▶ **What is required**: A faithful copy of the whole listing is required.

⟨

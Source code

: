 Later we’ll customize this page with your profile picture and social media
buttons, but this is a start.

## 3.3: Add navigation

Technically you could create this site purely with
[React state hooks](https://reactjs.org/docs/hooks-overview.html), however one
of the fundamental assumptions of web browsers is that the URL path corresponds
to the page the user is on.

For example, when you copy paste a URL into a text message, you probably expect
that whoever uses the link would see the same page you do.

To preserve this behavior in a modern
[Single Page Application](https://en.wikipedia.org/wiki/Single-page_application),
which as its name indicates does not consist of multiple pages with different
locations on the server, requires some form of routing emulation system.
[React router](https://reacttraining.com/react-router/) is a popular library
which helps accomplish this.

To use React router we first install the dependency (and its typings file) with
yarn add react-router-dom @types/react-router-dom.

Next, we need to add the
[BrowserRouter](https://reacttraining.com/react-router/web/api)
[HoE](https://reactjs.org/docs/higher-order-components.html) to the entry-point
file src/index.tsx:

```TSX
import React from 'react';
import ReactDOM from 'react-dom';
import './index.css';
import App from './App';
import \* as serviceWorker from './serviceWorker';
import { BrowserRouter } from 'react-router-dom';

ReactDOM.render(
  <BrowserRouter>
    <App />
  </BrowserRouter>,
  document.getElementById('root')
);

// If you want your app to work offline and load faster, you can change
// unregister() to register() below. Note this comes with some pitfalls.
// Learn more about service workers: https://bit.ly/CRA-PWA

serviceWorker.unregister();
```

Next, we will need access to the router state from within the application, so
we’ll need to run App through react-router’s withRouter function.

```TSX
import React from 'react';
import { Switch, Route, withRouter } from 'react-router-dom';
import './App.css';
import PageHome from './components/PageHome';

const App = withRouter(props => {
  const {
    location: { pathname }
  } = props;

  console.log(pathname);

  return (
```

⟩

▶ **Problem solution**:
Source code

: Later we’ll customize this page with your profile picture and social media
buttons, but this is a start.

## 3.3: Add navigation

Technically you could create this site purely with
[React state hooks](https://reactjs.org/docs/hooks-overview.html), however one
of the fundamental assumptions of web browsers is that the URL path corresponds
to the page the user is on.

For example, when you copy paste a URL into a text message, you probably expect
that whoever uses the link would see the same page you do.

To preserve this behavior in a modern
[Single Page Application](https://en.wikipedia.org/wiki/Single-page_application),
which as its name indicates does not consist of multiple pages with different
locations on the server, requires some form of routing emulation system.
[React router](https://reacttraining.com/react-router/) is a popular library
which helps accomplish this.

To use React router we first install the dependency (and its typings file) with
yarn add react-router-dom @types/react-router-dom.

Next, we need to add the
[BrowserRouter](https://reacttraining.com/react-router/web/api)
[HoE](https://reactjs.org/docs/higher-order-components.html) to the entry-point
file src/index.tsx:

```TSX
import React from 'react';
import ReactDOM from 'react-dom';
import './index.css';
import App from './App';
import \* as serviceWorker from './serviceWorker';
import { BrowserRouter } from 'react-router-dom';

ReactDOM.render(
  <BrowserRouter>
    <App />
  </BrowserRouter>,
  document.getElementById('root')
);

// If you want your app to work offline and load faster, you can change
// unregister() to register() below. Note this comes with some pitfalls.
// Learn more about service workers: https://bit.ly/CRA-PWA

serviceWorker.unregister();
```

Next, we will need access to the router state from within the application, so
we’ll need to run App through react-router’s withRouter function.

```TSX
import React from 'react';
import { Switch, Route, withRouter } from 'react-router-dom';
import './App.css';
import PageHome from './components/PageHome';

const App = withRouter(props => {
  const {
    location: { pathname }
  } = props;

  console.log(pathname);

  return (
```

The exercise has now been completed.